Charliecloud

Table of contents

  1. Fully unprivileged containers
  2. Current OCI status
  3. Contact
  4. Detailed critique of OCI
    1. A. Meta
    2. B. Image
    3. C. Runtime
    4. D. Distribution

Fully unprivileged containers

Our focus is on fully-unprivileged containers like Charliecloud, with no privileged helper to set up namespaces. This document refers to this concept as simply “unprivileged” for brevity.

Such unprivileged containers are both possible and a valid/important use case. In HPC this supports container use and building by normal users on the hardware where they will actually run.

These ideas are detailed in our pre-print Minimizing privilege for building HPC containers, by Priedhorsky, Canon, Randles and Younge.

Current OCI status

The Charliecloud team has (partially) implemented OCI in two contexts:

  1. Interacting with registries over HTTP, available in various ch-image(1) subcommands.
  2. A shim ch-run-oci(1) to support image builds using Buildah.

We did a lot of reverse engineering to deal with unclear documentation/specifications.

Notes on the latter:

  • https://hpc.github.io/charliecloud/command-usage.html#ch-run-oci
  • https://hpc.github.io/charliecloud/dev.html#oci-technical-notes

From our docs:

In summary, the philosophy and goals of OCI differ significantly from those of Charliecloud.

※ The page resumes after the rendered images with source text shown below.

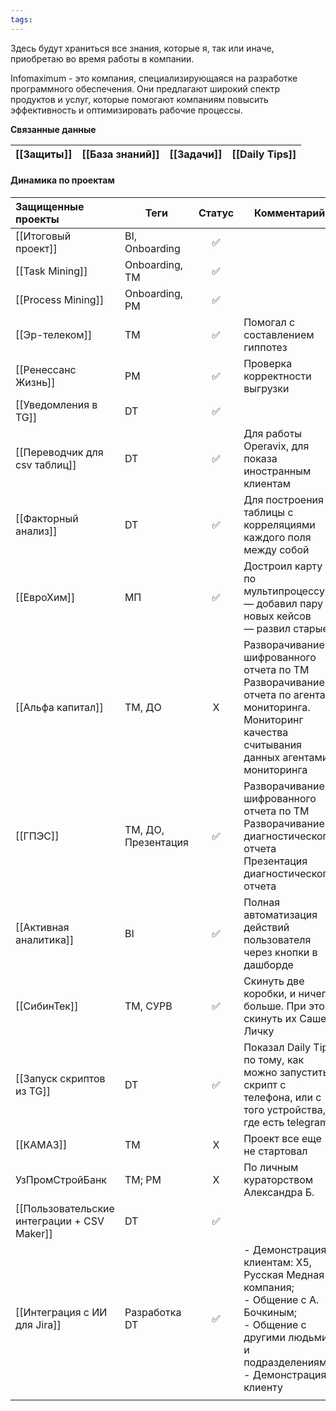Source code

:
 ```yaml
---
tags:
---
```

Здесь будут храниться все знания, которые я, так или иначе, приобретаю во время работы в компании.

Infomaximum - это компания, специализирующаяся на разработке программного обеспечения. Они предлагают широкий спектр продуктов и услуг, которые помогают компаниям повысить эффективность и оптимизировать рабочие процессы.

**Связанные данные**

| [[Защиты]] | [[База знаний]] | [[Задачи]] | [[Daily Tips]] |
| ---------- | --------------- | ---------- | -------------- |

#### Динамика по проектам

| Защищенные проекты                          | Теги                | Статус | Комментарий                                                                                                                                                  |
| :------------------------------------------ | ------------------- | :----: | ------------------------------------------------------------------------------------------------------------------------------------------------------------ |
| [[Итоговый проект]]                         | BI, Onboarding      |   ✅    |                                                                                                                                                              |
| [[Task Mining]]                             | Onboarding, TM      |   ✅    |                                                                                                                                                              |
| [[Process Mining]]                          | Onboarding, PM      |   ✅    |                                                                                                                                                              |
| [[Эр-телеком]]                              | TM                  |   ✅    | Помогал с составлением гиппотез                                                                                                                              |
| [[Ренессанс Жизнь]]                         | PM                  |   ✅    | Проверка корректности выгрузки                                                                                                                               |
| [[Уведомления в TG]]                        | DT                  |   ✅    |                                                                                                                                                              |
| [[Переводчик для csv таблиц]]               | DT                  |   ✅    | Для работы Operavix, для показа иностранным клиентам                                                                                                         |
| [[Факторный анализ]]                        | DT                  |   ✅    | Для построения таблицы с корреляциями каждого поля между собой                                                                                               |
| [[ЕвроХим]]                                 | МП                  |   ✅    | Достроил карту по мультипроцессу.  <br>— добавил пару новых кейсов  <br>— развил старые                                                                      |
| [[Альфа капитал]]                           | TM, ДО              |   X    | Разворачивание шифрованного отчета по ТМ  <br>Разворачивание отчета по агентам мониторинга.  <br>Мониторинг качества считывания данных агентами мониторинга  |
| [[ГПЭС]]                                    | TM, ДО, Презентация |   ✅    | Разворачивание шифрованного отчета по ТМ  <br>Разворачивание диагностического отчета  <br>Презентация диагностического отчета                                |
| [[Активная аналитика]]                      | BI                  |   ✅    | Полная автоматизация действий пользователя через кнопки в дашборде                                                                                           |
| [[СибинТек]]                                | TM, СУРВ            |   ✅    | Скинуть две коробки, и ничего больше. При этом скинуть их Саше в Личку                                                                                       |
| [[Запуск скриптов из TG]]                   | DT                  |   ✅    | Показал Daily Tips по тому, как можно запустить скрипт с телефона, или с того устройства, где есть telegram                                                  |
| [[КАМАЗ]]                                   | TM                  |   X    | Проект все еще не стартовал                                                                                                                                  |
| УзПромСтройБанк                             | TM; PM              |   X    | По личным кураторством Александра Б.                                                                                                                         |
| [[Пользовательские интеграции + CSV Maker]] | DT                  |   ✅    |                                                                                                                                                              |
| [[Интеграция с ИИ для Jira]]                | Разработка<br>DT    |   ✅    | - Демонстрация клиентам: Х5, Русская Медная компания;<br>- Общение с А. Бочкиным;<br>- Общение с другими людьми и подразделениями;<br>- Демонстрация клиенту |
|                                             |                     |        |                                                                                                                                                              |
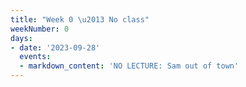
 ```yaml
---
title: "Week 0 \u2013 No class"
weekNumber: 0
days:
- date: '2023-09-28'
  events:
  - markdown_content: 'NO LECTURE: Sam out of town'
---
```

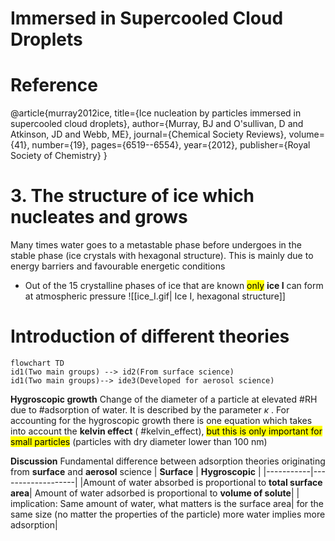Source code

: # Immersed in Supercooled Cloud Droplets

# Reference
@article{murray2012ice,
  title={Ice nucleation by particles immersed in supercooled cloud droplets},
  author={Murray, BJ and O'sullivan, D and Atkinson, JD and Webb, ME},
  journal={Chemical Society Reviews},
  volume={41},
  number={19},
  pages={6519--6554},
  year={2012},
  publisher={Royal Society of Chemistry}
}

# 3. The structure of ice which nucleates and grows

Many times water goes to a metastable phase before undergoes in the stable phase (ice crystals with hexagonal structure). This is mainly due to energy barriers and favourable energetic conditions

* Out of the 15 crystalline phases of ice that are known <mark class='yellow'>only</mark> **ice I** can form at atmospheric pressure
![[ice_I.gif| Ice I, hexagonal structure]]

# Introduction of different theories

```mermaid
flowchart TD
id1(Two main groups) --> id2(From surface science)
id1(Two main groups)--> ide3(Developed for aerosol science)
```

**Hygroscopic growth** Change of the diameter of a particle at elevated #RH due to #adsorption of water. It is described by the parameter $\kappa$ . For accounting for the hygroscopic growth there is one equation which takes into account the **kelvin effect** ( #kelvin_effect), <mark class='yellow'>but this is only important for small particles</mark> (particles with dry diameter lower than 100 nm)

**Discussion** Fundamental difference between adsorption theories originating from **surface** and **aerosol** science
| **Surface** | **Hygroscopic** |
|-----------|-------------------|
|Amount of water absorbed is proportional to **total surface area**| Amount of water adsorbed is proportional to **volume of solute**|
| implication: Same amount of water, what matters is the surface area| for the same size (no matter the properties of the particle) more water implies more adsorption|


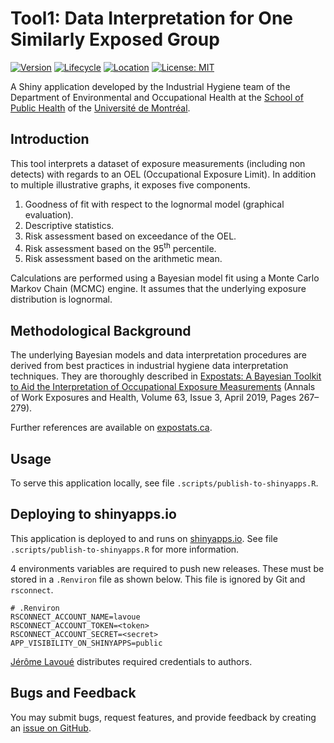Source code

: # Tool1: Data Interpretation for One Similarly Exposed Group

<!-- badges: start -->
[![Version](https://img.shields.io/badge/version-4.0.0%20(RC1)-blue)](https://github.com/webexpo/app-tool1/releases/tag/v4.0.0)
[![Lifecycle](https://img.shields.io/badge/lifecycle-stable-brightgreen.svg)](https://lifecycle.r-lib.org/articles/stages.html#stable)
[![Location](https://img.shields.io/badge/live-shinyapps.io-5b90bf)](https://lavoue.shinyapps.io/tool1/)
[![License: MIT](https://img.shields.io/badge/license-MIT-yellow.svg)](https://github.com/webexpo/app-tool1/blob/main/LICENSE.md)
<!-- badges: end -->

A Shiny application developed by the Industrial Hygiene team of the
Department of Environmental and Occupational Health at the
[School of Public Health](https://espum.umontreal.ca/english/home/) of the
[Université de Montréal](https://www.umontreal.ca/en/).

## Introduction

This tool interprets a dataset of exposure measurements (including non detects)
with regards to an OEL (Occupational Exposure Limit). In addition to multiple
illustrative graphs, it exposes five components.

1. Goodness of fit with respect to the lognormal model (graphical evaluation).
2. Descriptive statistics.
3. Risk assessment based on exceedance of the OEL.
4. Risk assessment based on the 95<sup>th</sup> percentile.
5. Risk assessment based on the arithmetic mean.

Calculations are performed using a Bayesian model fit using a Monte Carlo
Markov Chain (MCMC) engine. It assumes that the underlying exposure distribution
is lognormal.

## Methodological Background

The underlying Bayesian models and data interpretation procedures are derived
from best practices in industrial hygiene data interpretation techniques. They
are thoroughly described in
[Expostats: A Bayesian Toolkit to Aid the Interpretation of Occupational Exposure Measurements](https://doi.org/10.1093/annweh/wxy100)
(Annals of Work Exposures and Health, Volume 63, Issue 3, April 2019, Pages
267–279).

Further references are available on
[expostats.ca](https://www.expostats.ca/site/en/info.html).

## Usage

To serve this application locally, see file `.scripts/publish-to-shinyapps.R`.

## Deploying to shinyapps.io

This application is deployed to and runs on
[shinyapps.io](https://lavoue.shinyapps.io/tool1). See file
`.scripts/publish-to-shinyapps.R` for more information.

4 environments variables are required to push new releases. These must be
stored in a `.Renviron` file as shown below. This file is ignored by Git
and `rsconnect`.

```
# .Renviron
RSCONNECT_ACCOUNT_NAME=lavoue
RSCONNECT_ACCOUNT_TOKEN=<token>
RSCONNECT_ACCOUNT_SECRET=<secret>
APP_VISIBILITY_ON_SHINYAPPS=public
```

[Jérôme Lavoué](https://orcid.org/0000-0003-4950-5475) distributes required
credentials to authors.

## Bugs and Feedback

You may submit bugs, request features, and provide feedback by creating an
[issue on GitHub](https://github.com/webexpo/app-tool1/issues/new).
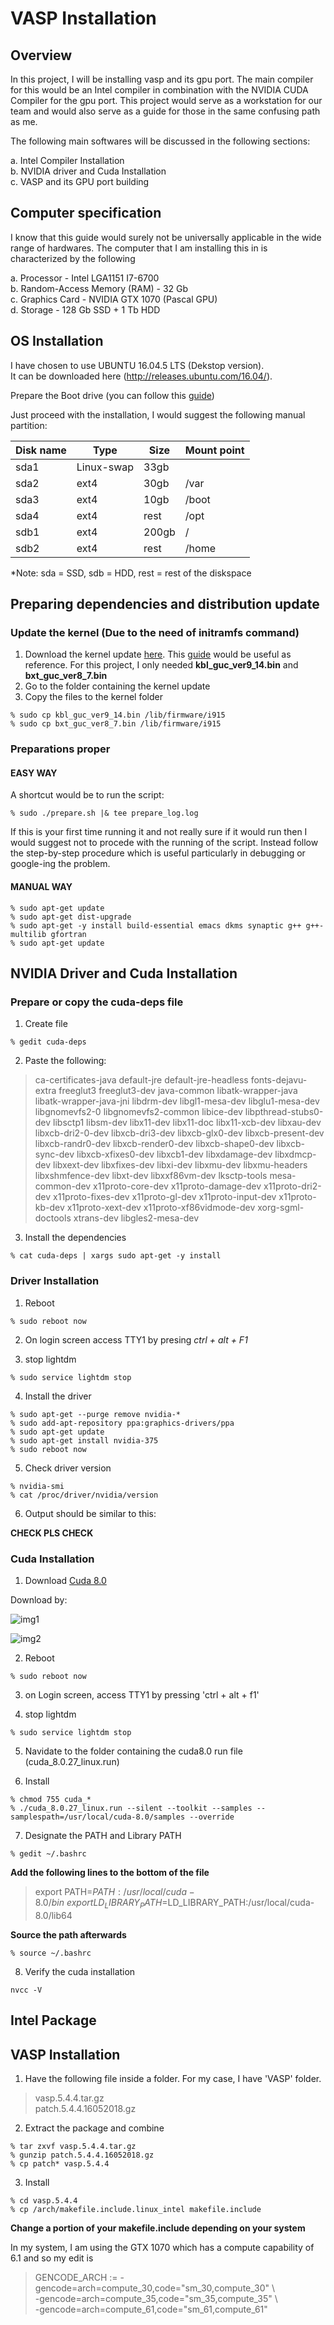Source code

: # VASP Installation

## Overview

In this project, I will be installing vasp and its gpu port. The main compiler for this would be an Intel compiler in combination with the NVIDIA CUDA Compiler for the gpu port. This project would serve as a workstation for our team and would also serve as a guide for those in the same confusing path as me. 

The following main softwares will be discussed in the following sections:

a. Intel Compiler Installation \
b. NVIDIA driver and Cuda Installation \
c. VASP and its GPU port building 

## Computer specification

I know that this guide would surely not be universally applicable in the wide range of hardwares. The computer that I am installing this in is characterized by the following

a. Processor - Intel LGA1151 I7-6700 \
b. Random-Access Memory (RAM) - 32 Gb \
c. Graphics Card - NVIDIA GTX 1070 (Pascal GPU) \
d. Storage - 128 Gb SSD + 1 Tb HDD

## OS Installation

I have chosen to use UBUNTU 16.04.5 LTS (Dekstop version). \
It can be downloaded here (http://releases.ubuntu.com/16.04/). 

Prepare the Boot drive (you can follow this [guide](https://www.howtogeek.com/howto/linux/create-a-bootable-ubuntu-usb-flash-drive-the-easy-way/))

Just proceed with the installation, I would suggest the following manual partition:

| Disk name   | Type       | Size  | Mount point |
|-------------|------------|-------|-------------|
| sda1        | Linux-swap | 33gb  |             |
| sda2        | ext4       | 30gb  | /var        |
| sda3        | ext4       | 10gb  | /boot       |
| sda4        | ext4       | rest  | /opt        |
| sdb1        | ext4       | 200gb | /           |
| sdb2        | ext4       | rest  | /home       |

*Note: sda = SSD, sdb = HDD, rest = rest of the diskspace

## Preparing dependencies and distribution update

### Update the kernel (Due to the need of initramfs command)

1. Download the kernel update [here](https://git.kernel.org/pub/scm/linux/kernel/git/firmware/linux-firmware.git/tree/i915). This [guide](https://askubuntu.com/questions/832524/updated-kernel-to-4-8-now-missing-firmware-warnings/832528#832528) would be useful as reference. For this project, I only needed **kbl_guc_ver9_14.bin** and **bxt_guc_ver8_7.bin**
2. Go to the folder containing the kernel update
3. Copy the files to the kernel folder
```shell
% sudo cp kbl_guc_ver9_14.bin /lib/firmware/i915
% sudo cp bxt_guc_ver8_7.bin /lib/firmware/i915
```

### Preparations proper

#### EASY WAY

A shortcut would be to run the script:

```shell
% sudo ./prepare.sh |& tee prepare_log.log
```
If this is your first time running it and not really sure if it would run then I would suggest not to procede with the running of the script. Instead follow the step-by-step procedure which is useful particularly in debugging or google-ing the problem. 

#### MANUAL WAY

```shell
% sudo apt-get update 
% sudo apt-get dist-upgrade
% sudo apt-get -y install build-essential emacs dkms synaptic g++ g++-multilib gfortran
% sudo apt-get update
```
## NVIDIA Driver and Cuda Installation

### Prepare or copy the cuda-deps file

1. Create file 
```shell
% gedit cuda-deps
```

2.	Paste the following: 

 > ca-certificates-java default-jre default-jre-headless fonts-dejavu-extra freeglut3 freeglut3-dev java-common libatk-wrapper-java libatk-wrapper-java-jni  libdrm-dev libgl1-mesa-dev libglu1-mesa-dev libgnomevfs2-0 libgnomevfs2-common libice-dev libpthread-stubs0-dev libsctp1 libsm-dev libx11-dev libx11-doc libx11-xcb-dev libxau-dev libxcb-dri2-0-dev libxcb-dri3-dev libxcb-glx0-dev libxcb-present-dev libxcb-randr0-dev libxcb-render0-dev libxcb-shape0-dev libxcb-sync-dev libxcb-xfixes0-dev libxcb1-dev libxdamage-dev libxdmcp-dev libxext-dev libxfixes-dev libxi-dev libxmu-dev libxmu-headers libxshmfence-dev libxt-dev libxxf86vm-dev lksctp-tools mesa-common-dev  x11proto-core-dev x11proto-damage-dev  x11proto-dri2-dev x11proto-fixes-dev x11proto-gl-dev x11proto-input-dev x11proto-kb-dev x11proto-xext-dev x11proto-xf86vidmode-dev xorg-sgml-doctools xtrans-dev libgles2-mesa-dev
 
 3. Install the dependencies
 
 ```shell 
 % cat cuda-deps | xargs sudo apt-get -y install
 ```
 
 ### Driver Installation
 
 1. Reboot 
```shell
% sudo reboot now
```
2. On login screen access TTY1 by presing *ctrl + alt + F1*

3. stop lightdm
```shell
% sudo service lightdm stop
```

4. Install the driver
```shell
% sudo apt-get --purge remove nvidia-*
% sudo add-apt-repository ppa:graphics-drivers/ppa
% sudo apt-get update
% sudo apt-get install nvidia-375 
% sudo reboot now
 ```
 
 5. Check driver version
 ```shell
 % nvidia-smi
 % cat /proc/driver/nvidia/version
 ```
6. Output should be similar to this:
>

**CHECK PLS CHECK**

### Cuda Installation

1. Download [Cuda 8.0](https://developer.nvidia.com/cuda-80-ga2-download-archive)

Download by:

![img1]

![img2]

[img1]: https://github.com/kimrojas/vasp_install/blob/master/readmereference/img1.PNG
[img2]: https://github.com/kimrojas/vasp_install/blob/master/readmereference/img2.PNG

2. Reboot
```shell
% sudo reboot now
```

3. on Login screen, access TTY1 by pressing 'ctrl + alt + f1'

4. stop lightdm
```shell
% sudo service lightdm stop
```

5. Navidate to the folder containing the cuda8.0 run file (cuda_8.0.27_linux.run)

6. Install
```shell
% chmod 755 cuda_*
% ./cuda_8.0.27_linux.run --silent --toolkit --samples -- samplespath=/usr/local/cuda-8.0/samples --override
```

7. Designate the PATH and Library PATH
```shell
% gedit ~/.bashrc
```
**Add the following lines to the bottom of the file**
> export PATH=$PATH:/usr/local/cuda-8.0/bin \
> export LD_LIBRARY_PATH=$LD_LIBRARY_PATH:/usr/local/cuda-8.0/lib64

**Source the path afterwards**
```shell
% source ~/.bashrc
```
8. Verify the cuda installation
```shell
nvcc -V
```

## Intel Package

## VASP Installation

1. Have the following file inside a folder. For my case, I have 'VASP' folder.
> vasp.5.4.4.tar.gz \
> patch.5.4.4.16052018.gz

2. Extract the package and combine
```shell
% tar zxvf vasp.5.4.4.tar.gz
% gunzip patch.5.4.4.16052018.gz
% cp patch* vasp.5.4.4
```

3. Install


```shell
% cd vasp.5.4.4
% cp /arch/makefile.include.linux_intel makefile.include
```

**Change a portion of your makefile.include depending on your system**

In my system, I am using the GTX 1070 which has a compute capability of 6.1 and so  my edit is

> GENCODE_ARCH := -gencode=arch=compute_30,code=\"sm_30,compute_30\" \ \
> -gencode=arch=compute_35,code=\"sm_35,compute_35\" \ \
> -gencode=arch=compute_61,code=\"sm_61,compute_61\"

Key differences include:

  • OCI is designed to run services, while Charliecloud is designed to run scientific applications.
  • OCI containers are persistent things with a complex lifecycle, while Charliecloud containers are simply UNIX processes.
  • OCI expects support for a variety of namespaces, while Charliecloud supports user and mount, no more and no less.
  • OCI expects runtimes to maintain a supervisor process in addition to user processes; Charliecloud has no need for this.
  • OCI expects runtimes to maintain state throughout the container lifecycle in a location independent from the caller.

Contact

Reid Priedhorsky, Charliecloud project leader: reidpr@lanl.gov

Detailed critique of OCI

Based on the above experience, as well as a review of the OCI Git repository on 2021-06-14, Reid’s concerns are as follows. Note I’m speaking for myself here. Within each section, there is no particular order, other than I tried to group related things together and avoid forward references.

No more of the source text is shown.